SA must reignite its manufacturing sector if it hopes to achieve sustainable economic growth, Justin Barnes, the government’s chief private sector adviser on automotive policy, said last week.
Years of underinvestment and “deindustrialisation” had created a huge gap between SA and other developing countries, he said.
In the 20 years to 2018, SA’s average per capita value addition through manufacturing was 0.5%, compared with 8% in Vietnam and 5.7% in India.
“We urgently need to develop a commitment to manufacturing,” he said.
Barnes, director of the Toyota Wessels Institute for Manufacturing Studies (Twims), was speaking from its Durban campus at the announcement of an R18m corporate investment in research.
Vehicle manufacturer Toyota, components group Metair, clothing group TFG and sugar producer Illovo Africa have donated a combined R18m to sponsor chairs in, respectively, lean management, green manufacturing, future manufacturing and African trade and industrialisation.

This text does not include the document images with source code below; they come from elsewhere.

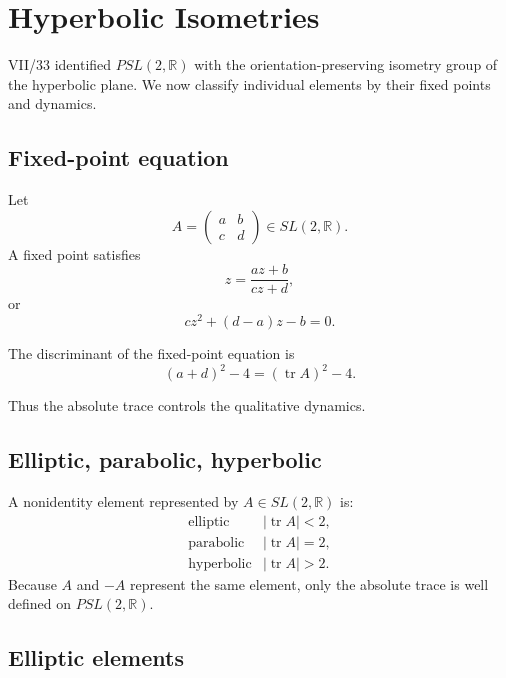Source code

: \chapter{Hyperbolic Isometries}
\label{ch:vii34-hyperbolic-isometries}

VII/33 identified \(PSL(2,\mathbb R)\) with the orientation-preserving isometry
group of the hyperbolic plane.  We now classify individual elements by their
fixed points and dynamics.

\section{Fixed-point equation}

Let
\[
A=
\begin{pmatrix}
a&b\\c&d
\end{pmatrix}
\in SL(2,\mathbb R).
\]
A fixed point satisfies
\[
z=\frac{az+b}{cz+d},
\]
or
\[
cz^2+(d-a)z-b=0.
\]

\begin{proposition}[Discriminant]\label{prop:vii34-discriminant}
The discriminant of the fixed-point equation is
\[
(a+d)^2-4
=
(\operatorname{tr}A)^2-4.
\]
\end{proposition}

Thus the absolute trace controls the qualitative dynamics.

\section{Elliptic, parabolic, hyperbolic}

\begin{definition}[Classification]\label{def:vii34-classification}
A nonidentity element represented by \(A\in SL(2,\mathbb R)\) is:
\[
\begin{array}{ll}
\text{elliptic} & |\operatorname{tr}A|<2,\\
\text{parabolic} & |\operatorname{tr}A|=2,\\
\text{hyperbolic} & |\operatorname{tr}A|>2.
\end{array}
\]
Because \(A\) and \(-A\) represent the same element, only the absolute trace is
well defined on \(PSL(2,\mathbb R)\).
\end{definition}

\section{Elliptic elements}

The institute, founded in 2018, operates as part of Pretoria University’s Gordon Institute of Business Science (Gibs). It offers an MBA degree and executive education short courses. Barnes said the new chairs would allow it to branch out into specialist research.
Despite carrying Toyota’s name, Twims is open to anyone wanting to study manufacturing. Barnes said the educational institution, the only one of its kind in SA, had begun to attract students from other local motor companies as well as elsewhere in Africa.
He said: “SA has lagged the rest of the developing world in harnessing manufacturing ... and it is even more pronounced for the rest of the continent. We have to create a new generation of skilled, knowledgeable industrial leaders.”
Barnes is chief architect of the government’s SA Automotive Masterplan, which is due to launch on July 1 and shape the motor industry until 2035. One of its pillars is the creation of a pan-African motor industry that will increase vehicle demand and enable more countries to develop a manufacturing base.